As to the state budget itself, the passage of Proposition 25 last year is making things go much more smoothly — so far. Prop. 25 reduced from two-thirds to a majority the threshold for passing a budget in each house of the California Legislature.

Prop. 25 effectively freezes minority Republicans out of budget discussions. Their only remaining leverage is holding out on Brown’s call for them to join the majority Democrats in putting a $12 billion tax-increase vote before voters in a June special election. For that, a two-thirds vote in each house still is required.

Reported the Los Angeles Times on the smooth budget approval:

The legislators made relatively minor changes to the governor’s $84.6 billion spending proposal. Some differences remain on cuts in home healthcare services and healthcare for the developmentally disabled, as well as on Brown’s proposed elimination of redevelopment agencies.

But as Bob Morris of the California Independent Voter Network noted:

The effective deadline for this to happen would be March 7, as the state needs three months to prepare for the election. But it’s simply not possible for the governor to implement sweeping public pension reform in a couple of weeks. Plus, even if he could, it’s a certainty that CalPERS and public unions would sue to block it, tying it up in court for years…

Last Thursday, Republicans upped the ante saying they won’t vote to put taxes on the ballot even if Brown does magically slash pension benefits and impose a spending cap.  Republican Sen. Bob Dutton of Rancho Cucamonga said, “They [Democrats] really don’t need us to govern at all. They just need us if they want to raise taxes.”

Morris then described the tactic Republicans are using as one derived from activist Saul Alinsky and called “Eyes, Ears and Nose”:

Eyes: “If you have a vast organization, parade it before the enemy, openly show your power.”

Ears: “If your organization is small, do what Gideon did: conceal the members in the dark but raise a clamor that will make the listener believe that your organization numbers many more that it does.”

Nose: “If your organization is too tiny even for noise, stink up the place.”

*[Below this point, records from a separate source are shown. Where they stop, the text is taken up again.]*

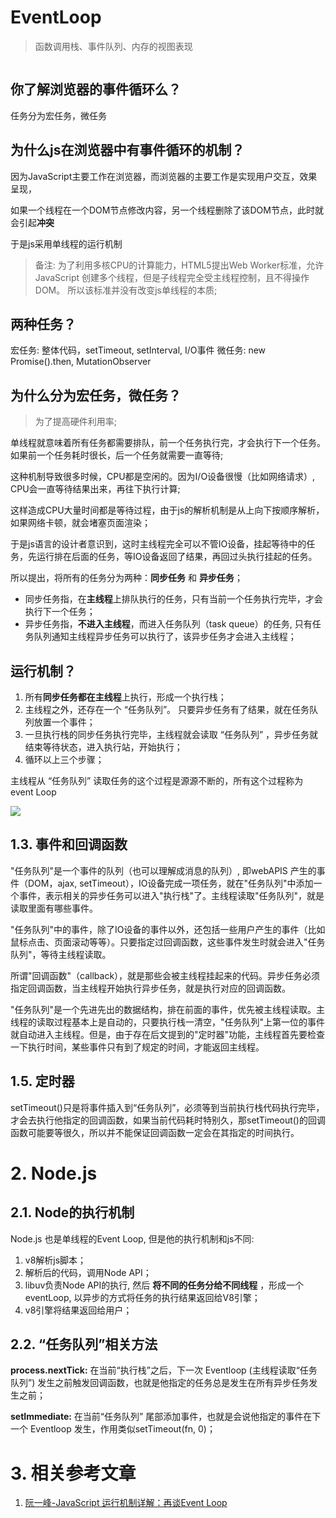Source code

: # EventLoop

> 函数调用栈、事件队列、内存的视图表现

<img src="https://developer.mozilla.org/en-US/docs/Web/JavaScript/EventLoop/the_javascript_runtime_environment_example.svg" alt="">




## 你了解浏览器的事件循环么？

任务分为宏任务，微任务


## 为什么js在浏览器中有事件循环的机制？

因为JavaScript主要工作在浏览器，而浏览器的主要工作是实现用户交互，效果呈现，

如果一个线程在一个DOM节点修改内容，另一个线程删除了该DOM节点，此时就会引起**冲突**

于是js采用单线程的运行机制

> 备注: 为了利用多核CPU的计算能力，HTML5提出Web Worker标准，允许JavaScript 创建多个线程，但是子线程完全受主线程控制，且不得操作DOM。
所以该标准并没有改变js单线程的本质;



## 两种任务？

宏任务: 整体代码，setTimeout, setInterval, I/O事件
微任务: new Promise().then, MutationObserver


## 为什么分为宏任务，微任务？

> 为了提高硬件利用率;

单线程就意味着所有任务都需要排队，前一个任务执行完，才会执行下一个任务。如果前一个任务耗时很长，后一个任务就需要一直等待;

这种机制导致很多时候，CPU都是空闲的。因为I/O设备很慢（比如网络请求）, CPU会一直等待结果出来，再往下执行计算;

这样造成CPU大量时间都是等待过程，由于js的解析机制是从上向下按顺序解析，如果网络卡顿，就会堵塞页面渲染；

于是js语言的设计者意识到，这时主线程完全可以不管IO设备，挂起等待中的任务，先运行排在后面的任务，等IO设备返回了结果，再回过头执行挂起的任务。

所以提出，将所有的任务分为两种：**同步任务** 和 **异步任务**；

- 同步任务指，在**主线程**上排队执行的任务，只有当前一个任务执行完毕，才会执行下一个任务；
- 异步任务指，**不进入主线程**，而进入任务队列（task queue）的任务, 只有任务队列通知主线程异步任务可以执行了，该异步任务才会进入主线程；



## 运行机制？

1. 所有**同步任务都在主线程**上执行，形成一个执行栈；
2. 主线程之外，还存在一个 “任务队列”。 只要异步任务有了结果，就在任务队列放置一个事件；
3. 一旦执行栈的同步任务执行完毕，主线程就会读取 “任务队列” ，异步任务就结束等待状态，进入执行站，开始执行；
4. 循环以上三个步骤；


主线程从 “任务队列” 读取任务的这个过程是源源不断的，所有这个过程称为event Loop


<img src="http://www.ruanyifeng.com/blogimg/asset/2014/bg2014100802.png">





## 1.3. 事件和回调函数

"任务队列"是一个事件的队列（也可以理解成消息的队列）, 即webAPIS 产生的事件（DOM，ajax, setTimeout），IO设备完成一项任务，就在"任务队列"中添加一个事件，表示相关的异步任务可以进入"执行栈"了。主线程读取"任务队列"，就是读取里面有哪些事件。

"任务队列"中的事件，除了IO设备的事件以外，还包括一些用户产生的事件（比如鼠标点击、页面滚动等等）。只要指定过回调函数，这些事件发生时就会进入"任务队列"，等待主线程读取。

所谓"回调函数"（callback），就是那些会被主线程挂起来的代码。异步任务必须指定回调函数，当主线程开始执行异步任务，就是执行对应的回调函数。

"任务队列"是一个先进先出的数据结构，排在前面的事件，优先被主线程读取。主线程的读取过程基本上是自动的，只要执行栈一清空，"任务队列"上第一位的事件就自动进入主线程。但是，由于存在后文提到的"定时器"功能，主线程首先要检查一下执行时间，某些事件只有到了规定的时间，才能返回主线程。





## 1.5. 定时器

setTimeout()只是将事件插入到“任务队列”，必须等到当前执行栈代码执行完毕，才会去执行他指定的回调函数，如果当前代码耗时特别久，那setTimeout()的回调函数可能要等很久，所以并不能保证回调函数一定会在其指定的时间执行。




# 2. Node.js

## 2.1. Node的执行机制

Node.js 也是单线程的Event Loop, 但是他的执行机制和js不同:
1. v8解析js脚本；
2. 解析后的代码，调用Node API；
3. libuv负责Node API的执行, 然后 **将不同的任务分给不同线程** ，形成一个eventLoop, 以异步的方式将任务的执行结果返回给V8引擎；
4. v8引擎将结果返回给用户；


## 2.2. “任务队列”相关方法

**process.nextTick:**
在当前“执行栈”之后，下一次 Eventloop (主线程读取“任务队列”) 发生之前触发回调函数，也就是他指定的任务总是发生在所有异步任务发生之前；

**setImmediate:**
在当前“任务队列” 尾部添加事件，也就是会说他指定的事件在下一个 Eventloop 发生，作用类似setTimeout(fn, 0)；



# 3. 相关参考文章

1. [阮一峰-JavaScript 运行机制详解：再谈Event Loop](http://www.ruanyifeng.com/blog/2014/10/event-loop.html)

It’s worth adding that President Obama himself, as a community activist in Chicago early in his career, was influenced by the techniques of Alinsky, who also hailed from Chicago.

Alinsky died in 1972 out here in Carmel. As the budget and pension debacles continue, it’s worth keeping in mind a quote of his from his well-known 1971 book, “Rules for Radicals”:

In this world laws are written for the lofty aim of “the common good” and then acted out in life on the basis of the common greed.

John Seiler is a reporter and analyst at CalWatchDog.com.

His email: [email protected].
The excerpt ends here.